Appendix E: Storing data in a specified directory for a standalone installation using K3s
For users intending to install the Reporting Kit onto a single node using K3s, you may want to specify a particular directory on the installation machine in which the application should store its data.
To do this requires taking the below steps:
| If you already have data stored somewhere that isn’t your mounted data directory, these steps will not move the data into the right place. To get help with that problem, please contact Gradle support. |
1. Patch the K3s local-path-provisioner config
This instructs the local-path-provisioner to store Kubernetes application data within the directory of your choosing.

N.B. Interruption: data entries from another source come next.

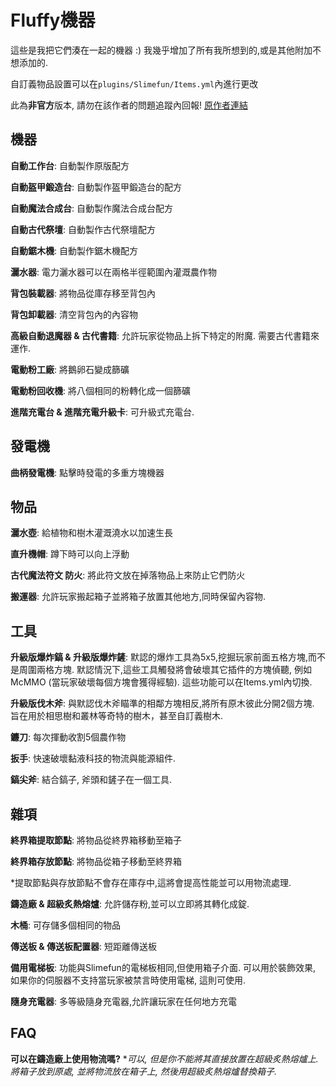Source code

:# Fluffy機器

這些是我把它們湊在一起的機器 :)
我幾乎增加了所有我所想到的,或是其他附加不想添加的.

自訂義物品設置可以在`plugins/Slimefun/Items.yml`內進行更改

此為**非官方**版本, 請勿在該作者的問題追蹤內回報!
[原作者連結](https://github.com/NCBPFluffyBear/FluffyMachines)

## 機器
**自動工作台**: 自動製作原版配方

**自動盔甲鍛造台**: 自動製作盔甲鍛造台的配方

**自動魔法合成台**: 自動製作魔法合成台配方

**自動古代祭壇**: 自動製作古代祭壇配方

**自動鋸木機**: 自動製作鋸木機配方

**灑水器**: 電力灑水器可以在兩格半徑範圍內灌溉農作物

**背包裝載器**: 將物品從庫存移至背包內

**背包卸載器**: 清空背包內的內容物

**高級自動退魔器 & 古代書籍**: 允許玩家從物品上拆下特定的附魔. 需要古代書籍來運作.

**電動粉工廠**: 將鵝卵石變成篩礦

**電動粉回收機**: 將八個相同的粉轉化成一個篩礦

**進階充電台 & 進階充電升級卡**: 可升級式充電台.

## 發電機
**曲柄發電機**: 點擊時發電的多重方塊機器

## 物品
**灑水壺**: 給植物和樹木灌溉澆水以加速生長

**直升機帽**: 蹲下時可以向上浮動

**古代魔法符文 防火**: 將此符文放在掉落物品上來防止它們防火

**搬運器**: 允許玩家搬起箱子並將箱子放置其他地方,同時保留內容物.

## 工具
**升級版爆炸鎬 & 升級版爆炸鏟**: 默認的爆炸工具為5x5,挖掘玩家前面五格方塊,而不是周圍兩格方塊. 默認情況下,這些工具觸發將會破壞其它插件的方塊偵聽, 例如 McMMO (當玩家破壞每個方塊會獲得經驗). 這些功能可以在Items.yml內切換.

**升級版伐木斧**: 與默認伐木斧瞄準的相鄰方塊相反,將所有原木彼此分開2個方塊. 旨在用於相思樹和叢林等奇特的樹木，甚至自訂義樹木.

**鐮刀**: 每次揮動收割5個農作物

**扳手**: 快速破壞黏液科技的物流與能源組件.

**鎬尖斧**: 結合鎬子, 斧頭和鏟子在一個工具.

## 雜項
**終界箱提取節點**: 將物品從終界箱移動至箱子

**終界箱存放節點**: 將物品從箱子移動至終界箱

*提取節點與存放節點不會存在庫存中,這將會提高性能並可以用物流處理.

**鑄造廠 & 超級炙熱熔爐**: 允許儲存粉,並可以立即將其轉化成錠.

**木桶**: 可存儲多個相同的物品

**傳送板 & 傳送板配置器**: 短距離傳送板

**備用電梯板**: 功能與Slimefun的電梯板相同,但使用箱子介面. 可以用於裝飾效果, 如果你的伺服器不支持當玩家被禁言時使用電梯, 這則可使用.

**隨身充電器**: 多等級隨身充電器,允許讓玩家在任何地方充電

## FAQ
**可以在鑄造廠上使用物流嗎?**
**可以, 但是你不能將其直接放置在超級炙熱熔爐上. 將箱子放到原處, 並將物流放在箱子上, 然後用超級炙熱熔爐替換箱子.*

cat > local-path-config-patch.yaml << EOF
data:
config.json: |-
{
"nodePathMap":[
{
"node":"DEFAULT_PATH_FOR_NON_LISTED_NODES",
"paths":["/your/storage/directory"] (1)
}
]
}
EOF
kubectl -n kube-system patch configmap/local-path-config --patch-file local-path-config-patch.yaml (2)
| 1 | The directory in which you want the application to store data. |
| 2 | This applies the config patch. |
2. Recreate the K3s local-path-provisioner pod
This is done by deleting the pod, which will cause it to be immediately recreated and pick up the configuration change.
kubectl -n kube-system delete "$(kubectl -n kube-system get pods --selector "app=local-path-provisioner" --output "name")"
The pod should come back up within a few seconds, and now all new provisioned storage in the K3s cluster using the local-path storage class (which is the default) will be stored in the directory you configured in the first step.
Appendix F: Installing the Develocity Reporting Kit on OpenShift
If you are planning to install the Reporting Kit in an OpenShift cluster, you need to be running at least version 1.0.2, and you should configure your installation to disable pod security contexts.